## Problem requirements
Reproduce each line of the entries that carries "posts".

======== Data to examine ========

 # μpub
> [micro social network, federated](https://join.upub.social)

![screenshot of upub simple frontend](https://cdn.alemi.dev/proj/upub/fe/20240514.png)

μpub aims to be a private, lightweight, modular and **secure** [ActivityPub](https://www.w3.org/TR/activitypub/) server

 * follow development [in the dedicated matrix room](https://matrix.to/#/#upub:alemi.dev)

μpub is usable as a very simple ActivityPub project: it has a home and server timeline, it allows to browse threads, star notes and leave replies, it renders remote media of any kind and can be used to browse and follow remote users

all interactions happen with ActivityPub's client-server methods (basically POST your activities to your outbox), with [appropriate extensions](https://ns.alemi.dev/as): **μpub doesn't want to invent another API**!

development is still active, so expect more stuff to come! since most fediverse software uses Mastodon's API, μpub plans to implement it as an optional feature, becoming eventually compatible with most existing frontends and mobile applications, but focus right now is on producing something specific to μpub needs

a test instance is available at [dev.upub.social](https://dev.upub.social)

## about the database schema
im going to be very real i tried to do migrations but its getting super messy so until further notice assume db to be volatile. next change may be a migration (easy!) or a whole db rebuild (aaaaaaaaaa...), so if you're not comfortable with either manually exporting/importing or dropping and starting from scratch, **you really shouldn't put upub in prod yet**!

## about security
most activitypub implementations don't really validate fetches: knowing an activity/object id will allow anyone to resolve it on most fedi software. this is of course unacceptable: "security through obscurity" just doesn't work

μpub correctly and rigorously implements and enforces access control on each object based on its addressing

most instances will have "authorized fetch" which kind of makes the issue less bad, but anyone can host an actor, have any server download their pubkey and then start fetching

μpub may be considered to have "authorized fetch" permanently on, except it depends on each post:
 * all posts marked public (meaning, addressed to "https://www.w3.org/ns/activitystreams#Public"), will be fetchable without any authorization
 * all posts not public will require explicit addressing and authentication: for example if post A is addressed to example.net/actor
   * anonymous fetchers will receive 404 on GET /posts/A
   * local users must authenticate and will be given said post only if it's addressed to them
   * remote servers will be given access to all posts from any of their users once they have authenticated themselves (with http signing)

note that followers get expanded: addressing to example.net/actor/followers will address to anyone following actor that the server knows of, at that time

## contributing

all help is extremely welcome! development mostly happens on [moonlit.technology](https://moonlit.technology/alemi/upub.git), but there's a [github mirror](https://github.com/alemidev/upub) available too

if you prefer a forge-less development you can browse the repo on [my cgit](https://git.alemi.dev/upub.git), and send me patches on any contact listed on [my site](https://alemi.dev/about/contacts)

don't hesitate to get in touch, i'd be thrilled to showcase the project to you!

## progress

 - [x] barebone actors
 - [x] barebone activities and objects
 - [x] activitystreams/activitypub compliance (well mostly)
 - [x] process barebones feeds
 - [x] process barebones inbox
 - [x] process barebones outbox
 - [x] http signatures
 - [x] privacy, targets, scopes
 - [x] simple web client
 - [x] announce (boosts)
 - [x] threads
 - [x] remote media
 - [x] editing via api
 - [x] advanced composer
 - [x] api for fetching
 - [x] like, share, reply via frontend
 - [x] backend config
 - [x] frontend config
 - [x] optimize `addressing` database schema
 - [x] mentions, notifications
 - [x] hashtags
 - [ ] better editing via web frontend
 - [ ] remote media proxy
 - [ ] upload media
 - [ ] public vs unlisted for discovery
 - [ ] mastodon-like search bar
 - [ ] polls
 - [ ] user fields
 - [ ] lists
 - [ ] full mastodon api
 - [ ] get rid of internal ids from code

========

## Answer space
 * all posts marked public (meaning, addressed to "https://www.w3.org/ns/activitystreams#Public"), will be fetchable without any authorization
 * all posts not public will require explicit addressing and authentication: for example if post A is addressed to example.net/actor
   * anonymous fetchers will receive 404 on GET /posts/A
   * remote servers will be given access to all posts from any of their users once they have authenticated themselves (with http signing)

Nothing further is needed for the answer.